Prior to using Zotero, I was in the habit of running newly acquired PDFs through the "Recognize Text Using OCR . . ." function in Adobe Acrobat, just to make sure they'd be searchable. I notice that PDFs from some sources (like EBSCO) seem to be already OCR-ed, but Acrobat needs to do a bit of OCR work on files from other sources, especially JSTOR.

My question is: Is this step necessary for the PDF indexing function in Zotero, or is it redundant?

Thanks!

ajlyon · March 7, 2010

This step is necessary for PDF indexing to work. Zotero can't yet do OCR on its own, so users who have PDFs without a text layer have to do OCR themselves, then click the "reindex" button for each PDF.

adamsmith · March 8, 2010

well - I would say yes and know - an increasing number of pdfs from databases are OCRd - I'd say the percentage is above 80% (and includes JSTOR - I don't know what your acrobat did there) - for those OCR is redundant, but not because of anything Zotero does.

brandtb · March 17, 2010

I won't install Acrobat due to the serious ongoing security problems it has had. It would be a great addition for Zotero to automatically OCR when there is not already embedded text.

ajlyon · March 17, 2010

OCR is a very complex proposition, and really outside the realm of what Zotero needs to concern itself with. There are plenty of OCR products on the market-- take a look. I've been using gscan2pdf on Linux, and there are lots of commercial solutions as well.

brandtb · March 17, 2010

Thanks for the quick reply. Although I might easily agree that Zotero has more pressing needs, I suggest it is not out of the realm of what Zotero should be concerned with. What I love about Zotero is that it simplifies the workflow in my research. When Zotero automatically downloads a PDF for me, it saves about 10 clicks, time, and the opportunity for error. It makes the tedious invisible. Proxy detection and redirect is one of the most brilliant things I've seen in years. This would similarly make indexing a PDF an invisible step. So, please keep it in mind.

In the mean time, I’ll look at gscan2pdf.

Thanks.

scot · March 18, 2010

Older JSTOR articles already include a "text layer" (which is what you add when you OCR them), so they are searchable. Presumably Adobe re-does this, which is why it seems to do some work on JSTOR articles. But it should be redundant (and may even be inferior to the one JSTOR provides). [edit I now see that adam has already mentioned this]

Note that any PDFs which were not produced by scanning in the first place (the vast majority of newer PDFs) never need to be OCR'd, since they are produced directly using the article text and are searchable out of the box).

So the only time you should need to OCR an article is when it (1) is an older scanned article --- you can tell this by the quality.

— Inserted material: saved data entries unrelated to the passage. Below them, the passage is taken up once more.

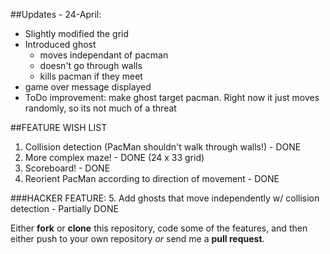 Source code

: ##Updates - 24-April:
- Slightly modified the grid
- Introduced ghost
  - moves independant of pacman
  - doesn't go through walls
  - kills pacman if they meet
- game over message displayed
- ToDo improvement: make ghost target pacman. Right now it just moves randomly, so its not much of a threat

##FEATURE WISH LIST

1. Collision detection (PacMan shouldn't walk through walls!) - DONE
2. More complex maze!                                         - DONE (24 x 33 grid)
3. Scoreboard!                                                - DONE
4. Reorient PacMan according to direction of movement         - DONE

###HACKER FEATURE:
5. Add ghosts that move independently w/ collision detection  - Partially DONE


Either **fork** or **clone** this repository, code some of the features, and then either push to your own repository *or* send me a **pull request**.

It will look generally more like a scan than a computer produced document--- AND (2) it is not from a database that includes 'text layers' in their articles. As adamsmith says, many databases already so this. Of course if you scan them yourself you'll need to OCR them.

And ajlyon is correct when s/he says that OCR is (still) a very complicated (read: expensive) software undertaking. Having said that, (and just now having read about the now-free tessaract engine), it might not be too much for someone to put together a plugin for Zotero that uses tessaract on scanned PDFs which don't contain a text layer. I have a lot of self-scanned PDFs, so I'd be quite happy for such a plugin.